Esta é nossa esperança. Esta é a fé com que regressarei para o Sul. Com esta fé
nós poderemos cortar da montanha do desespero uma pedra de esperança. Com esta
fé nós poderemos transformar as discórdias estridentes de nossa nação em uma
bela sinfonia de fraternidade. Com esta fé nós poderemos trabalhar juntos,
rezar juntos, lutar juntos, para ir encarcerar juntos, defender liberdade
juntos, e quem sabe nós seremos um dia livre. Este será o dia, este será o dia
quando todas as crianças de Deus poderão cantar com um novo significado. ‘Meu
país, doce terra de liberdade, eu te canto. Terra onde meus pais morreram,
terra do orgulho dos peregrinos. De qualquer lado da montanha, ouço o sino da
liberdade!’ E se a América é uma grande nação, isto tem que se tornar
verdadeiro. E assim ouvirei o sino da liberdade no extraordinário topo da
montanha de New Hampshire. Ouvirei o sino da liberdade nas poderosas montanhas
poderosas de Nova York. Ouvirei o sino da liberdade nos engrandecidos
Alleghenies da Pennsylvania. Ouvirei o sino da liberdade nas montanhas cobertas
de neve do Colorado. Ouvirei o sino da liberdade nas ladeiras curvas da
Califórnia. Mas não é só isso. Ouvirei o sino da liberdade na Montanha de Pedra
da Geórgia. Ouvirei o sino da liberdade na Montanha de Vigilância do Tennessee.

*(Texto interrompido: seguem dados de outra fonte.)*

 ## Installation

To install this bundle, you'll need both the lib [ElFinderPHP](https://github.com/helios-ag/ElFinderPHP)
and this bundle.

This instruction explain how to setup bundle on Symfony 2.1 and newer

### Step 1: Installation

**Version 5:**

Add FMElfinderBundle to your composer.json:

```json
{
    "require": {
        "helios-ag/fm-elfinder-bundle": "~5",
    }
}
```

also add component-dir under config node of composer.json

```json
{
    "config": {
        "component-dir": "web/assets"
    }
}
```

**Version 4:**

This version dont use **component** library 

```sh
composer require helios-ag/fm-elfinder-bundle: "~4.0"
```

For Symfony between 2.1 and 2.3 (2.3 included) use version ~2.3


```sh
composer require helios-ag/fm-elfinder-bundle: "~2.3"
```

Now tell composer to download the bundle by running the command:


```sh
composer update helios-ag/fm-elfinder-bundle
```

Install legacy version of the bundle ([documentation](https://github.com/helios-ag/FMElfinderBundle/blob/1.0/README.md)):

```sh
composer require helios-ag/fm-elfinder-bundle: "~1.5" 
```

Ouvirei o sino da liberdade em todas as colinas do Mississipi. Em todas as
montanhas, se ouvirá o sino da liberdade. E quando isto acontecer, quando nós
permitimos o sino da liberdade soar, quando nós o deixarmos soar em toda
moradia e todo vilarejo, em todo estado e em toda cidade, nós poderemos celebrar
aquele dia quando todas as crianças de Deus, homens pretos e homens brancos,
judeus e gentios, protestantes e católicos, poderão unir mãos e cantar nas
palavras do velho spiritual negro: ‘Livre afinal, livre afinal. Agradeço ao
Deus todo-poderoso, nós somos livres afinal’".